Monday, January 11, 2010

Robust not, fragile more likely 

Just a quick note here after finally reading Iowahawk's hockey stick treatise. (h/t: Stephen Karlson.) I've no comment definitively on man-made global warming (except that my feet are cold, and I hope my grandchildren appreciate my sacrifice.) It's not an issue into which I've read deeply. But if the evidence we are discussing depends on principal components analysis, I can say I've spent time practicing that technique. Most social scientists thing of its use as a bit of a dark art largely because -- at least where I've used it -- the results are fragile (in the statistical sense of that word.) It's easy enough nowadays to run principal components, as Iowahawk shows, but it's also quite easy to change one item included in the list of proxy variables and get quite different results. Any social scientist who does statistics and has used PCA knows this (I talked to as many as I could find when I did the central bank independence and economic freedom papers.

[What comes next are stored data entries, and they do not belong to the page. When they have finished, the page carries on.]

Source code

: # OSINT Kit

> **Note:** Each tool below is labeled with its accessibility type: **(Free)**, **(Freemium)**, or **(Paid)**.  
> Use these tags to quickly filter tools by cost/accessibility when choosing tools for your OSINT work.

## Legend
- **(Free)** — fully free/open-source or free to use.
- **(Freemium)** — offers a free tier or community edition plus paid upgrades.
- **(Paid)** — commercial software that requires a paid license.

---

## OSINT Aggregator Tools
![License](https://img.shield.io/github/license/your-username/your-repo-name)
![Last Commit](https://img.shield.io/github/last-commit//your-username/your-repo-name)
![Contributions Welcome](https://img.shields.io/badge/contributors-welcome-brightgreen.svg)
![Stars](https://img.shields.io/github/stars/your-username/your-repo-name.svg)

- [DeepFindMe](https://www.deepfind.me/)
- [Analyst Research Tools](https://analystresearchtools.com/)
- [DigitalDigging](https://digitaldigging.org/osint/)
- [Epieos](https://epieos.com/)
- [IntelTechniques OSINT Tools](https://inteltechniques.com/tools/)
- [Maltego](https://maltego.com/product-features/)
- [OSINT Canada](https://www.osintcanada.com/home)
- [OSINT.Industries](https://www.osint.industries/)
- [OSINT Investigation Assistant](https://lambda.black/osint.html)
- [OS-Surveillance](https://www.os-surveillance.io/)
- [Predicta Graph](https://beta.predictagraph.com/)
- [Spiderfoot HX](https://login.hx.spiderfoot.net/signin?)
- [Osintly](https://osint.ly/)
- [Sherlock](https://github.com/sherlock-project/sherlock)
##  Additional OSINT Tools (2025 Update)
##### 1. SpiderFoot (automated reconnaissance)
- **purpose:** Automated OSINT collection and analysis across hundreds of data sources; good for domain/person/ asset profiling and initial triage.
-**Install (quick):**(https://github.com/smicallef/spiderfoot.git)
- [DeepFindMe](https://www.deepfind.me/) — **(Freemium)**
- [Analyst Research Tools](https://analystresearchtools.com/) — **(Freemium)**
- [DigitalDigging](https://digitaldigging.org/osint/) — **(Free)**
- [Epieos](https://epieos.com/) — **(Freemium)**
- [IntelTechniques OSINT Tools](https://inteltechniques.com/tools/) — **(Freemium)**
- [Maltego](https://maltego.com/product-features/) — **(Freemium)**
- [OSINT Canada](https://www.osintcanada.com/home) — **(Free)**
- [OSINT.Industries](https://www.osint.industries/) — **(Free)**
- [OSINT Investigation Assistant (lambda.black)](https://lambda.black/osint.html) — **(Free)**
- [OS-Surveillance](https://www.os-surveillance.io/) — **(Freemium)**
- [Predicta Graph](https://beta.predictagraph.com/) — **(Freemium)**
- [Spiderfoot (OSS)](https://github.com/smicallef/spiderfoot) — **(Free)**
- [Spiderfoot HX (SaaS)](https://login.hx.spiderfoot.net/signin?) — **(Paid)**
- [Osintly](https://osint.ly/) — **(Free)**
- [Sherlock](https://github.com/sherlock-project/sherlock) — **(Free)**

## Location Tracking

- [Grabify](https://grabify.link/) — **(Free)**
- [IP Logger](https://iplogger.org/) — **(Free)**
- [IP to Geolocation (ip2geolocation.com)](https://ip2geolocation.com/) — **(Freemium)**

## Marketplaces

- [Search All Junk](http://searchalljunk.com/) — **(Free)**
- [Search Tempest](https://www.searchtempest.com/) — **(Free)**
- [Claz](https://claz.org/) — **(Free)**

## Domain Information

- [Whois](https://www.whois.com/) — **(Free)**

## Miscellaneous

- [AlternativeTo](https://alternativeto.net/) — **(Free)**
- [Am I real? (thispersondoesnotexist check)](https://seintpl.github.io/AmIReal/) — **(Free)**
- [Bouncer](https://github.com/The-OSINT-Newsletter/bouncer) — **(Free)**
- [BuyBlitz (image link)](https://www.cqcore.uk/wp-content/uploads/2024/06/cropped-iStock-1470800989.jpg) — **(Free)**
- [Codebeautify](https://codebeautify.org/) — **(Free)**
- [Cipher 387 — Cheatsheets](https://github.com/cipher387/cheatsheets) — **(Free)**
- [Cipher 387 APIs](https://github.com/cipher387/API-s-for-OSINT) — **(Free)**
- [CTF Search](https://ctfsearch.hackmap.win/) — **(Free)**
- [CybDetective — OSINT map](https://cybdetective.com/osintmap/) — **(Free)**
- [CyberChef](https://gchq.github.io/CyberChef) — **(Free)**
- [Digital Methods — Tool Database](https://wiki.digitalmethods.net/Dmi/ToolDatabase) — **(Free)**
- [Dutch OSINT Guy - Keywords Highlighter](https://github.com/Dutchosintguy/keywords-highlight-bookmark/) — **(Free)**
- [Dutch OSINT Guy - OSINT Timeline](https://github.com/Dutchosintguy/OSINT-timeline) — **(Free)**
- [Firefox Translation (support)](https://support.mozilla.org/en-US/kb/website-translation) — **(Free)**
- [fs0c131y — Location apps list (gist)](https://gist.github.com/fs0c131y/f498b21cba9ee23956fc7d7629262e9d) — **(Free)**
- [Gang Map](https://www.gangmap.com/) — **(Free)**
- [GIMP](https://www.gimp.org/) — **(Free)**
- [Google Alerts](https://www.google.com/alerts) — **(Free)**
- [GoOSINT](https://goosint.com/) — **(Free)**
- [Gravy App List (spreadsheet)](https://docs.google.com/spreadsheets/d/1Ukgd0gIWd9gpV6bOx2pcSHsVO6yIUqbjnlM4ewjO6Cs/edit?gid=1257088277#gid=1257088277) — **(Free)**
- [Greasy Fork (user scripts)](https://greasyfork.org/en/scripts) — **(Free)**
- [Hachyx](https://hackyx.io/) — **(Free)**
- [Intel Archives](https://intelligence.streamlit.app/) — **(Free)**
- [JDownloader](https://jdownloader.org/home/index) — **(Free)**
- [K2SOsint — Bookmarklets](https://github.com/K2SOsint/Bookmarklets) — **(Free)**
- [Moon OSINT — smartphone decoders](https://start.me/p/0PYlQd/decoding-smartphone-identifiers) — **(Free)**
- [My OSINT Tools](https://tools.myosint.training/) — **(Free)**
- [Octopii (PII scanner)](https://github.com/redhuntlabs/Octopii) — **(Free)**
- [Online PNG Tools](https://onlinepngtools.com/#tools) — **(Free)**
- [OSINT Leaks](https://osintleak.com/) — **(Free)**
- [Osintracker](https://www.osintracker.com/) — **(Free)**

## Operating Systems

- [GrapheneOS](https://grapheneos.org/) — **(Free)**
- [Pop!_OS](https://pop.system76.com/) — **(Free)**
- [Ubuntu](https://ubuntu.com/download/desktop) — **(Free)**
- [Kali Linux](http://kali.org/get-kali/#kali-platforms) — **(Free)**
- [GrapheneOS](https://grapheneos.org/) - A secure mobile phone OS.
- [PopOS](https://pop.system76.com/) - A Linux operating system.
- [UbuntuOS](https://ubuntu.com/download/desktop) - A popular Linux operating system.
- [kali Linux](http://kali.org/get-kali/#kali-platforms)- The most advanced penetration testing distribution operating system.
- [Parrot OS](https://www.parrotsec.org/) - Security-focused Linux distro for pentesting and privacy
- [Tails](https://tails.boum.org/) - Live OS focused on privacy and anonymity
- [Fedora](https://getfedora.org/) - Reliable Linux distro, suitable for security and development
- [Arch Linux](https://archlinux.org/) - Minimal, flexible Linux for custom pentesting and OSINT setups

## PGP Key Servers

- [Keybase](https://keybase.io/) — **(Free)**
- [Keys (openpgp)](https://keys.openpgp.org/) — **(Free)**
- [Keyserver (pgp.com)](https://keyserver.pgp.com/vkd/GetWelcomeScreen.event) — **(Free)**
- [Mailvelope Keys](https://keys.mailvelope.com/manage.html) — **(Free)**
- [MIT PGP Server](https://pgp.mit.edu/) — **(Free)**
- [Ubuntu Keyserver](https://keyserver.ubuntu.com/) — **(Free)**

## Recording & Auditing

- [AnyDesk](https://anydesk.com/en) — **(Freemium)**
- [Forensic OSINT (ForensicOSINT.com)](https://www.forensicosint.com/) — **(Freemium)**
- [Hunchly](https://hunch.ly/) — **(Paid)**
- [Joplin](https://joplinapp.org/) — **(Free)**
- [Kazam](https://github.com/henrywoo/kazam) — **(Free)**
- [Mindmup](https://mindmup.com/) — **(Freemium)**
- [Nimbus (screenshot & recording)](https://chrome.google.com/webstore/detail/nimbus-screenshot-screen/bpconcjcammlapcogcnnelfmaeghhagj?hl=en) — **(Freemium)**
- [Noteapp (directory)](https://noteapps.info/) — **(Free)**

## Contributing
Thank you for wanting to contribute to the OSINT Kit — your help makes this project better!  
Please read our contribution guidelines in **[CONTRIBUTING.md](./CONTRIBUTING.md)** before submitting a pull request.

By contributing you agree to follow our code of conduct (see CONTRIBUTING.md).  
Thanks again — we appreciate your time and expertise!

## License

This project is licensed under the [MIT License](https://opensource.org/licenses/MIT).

Most were not economists, because economists are even more leery of PCA than political scientists or sociologists.) What I did not know was that it was the method used to append the pre-1850 temperature data to the graph. It increases my skepticism to know this was the method they used.

Note, this doesn't make the scientists arguing for global warming wrong; it only means I want to see the raw data and run lots of permutations of the proxy variable list. Not providing that data or, worse, destroying it makes me suspicious, however.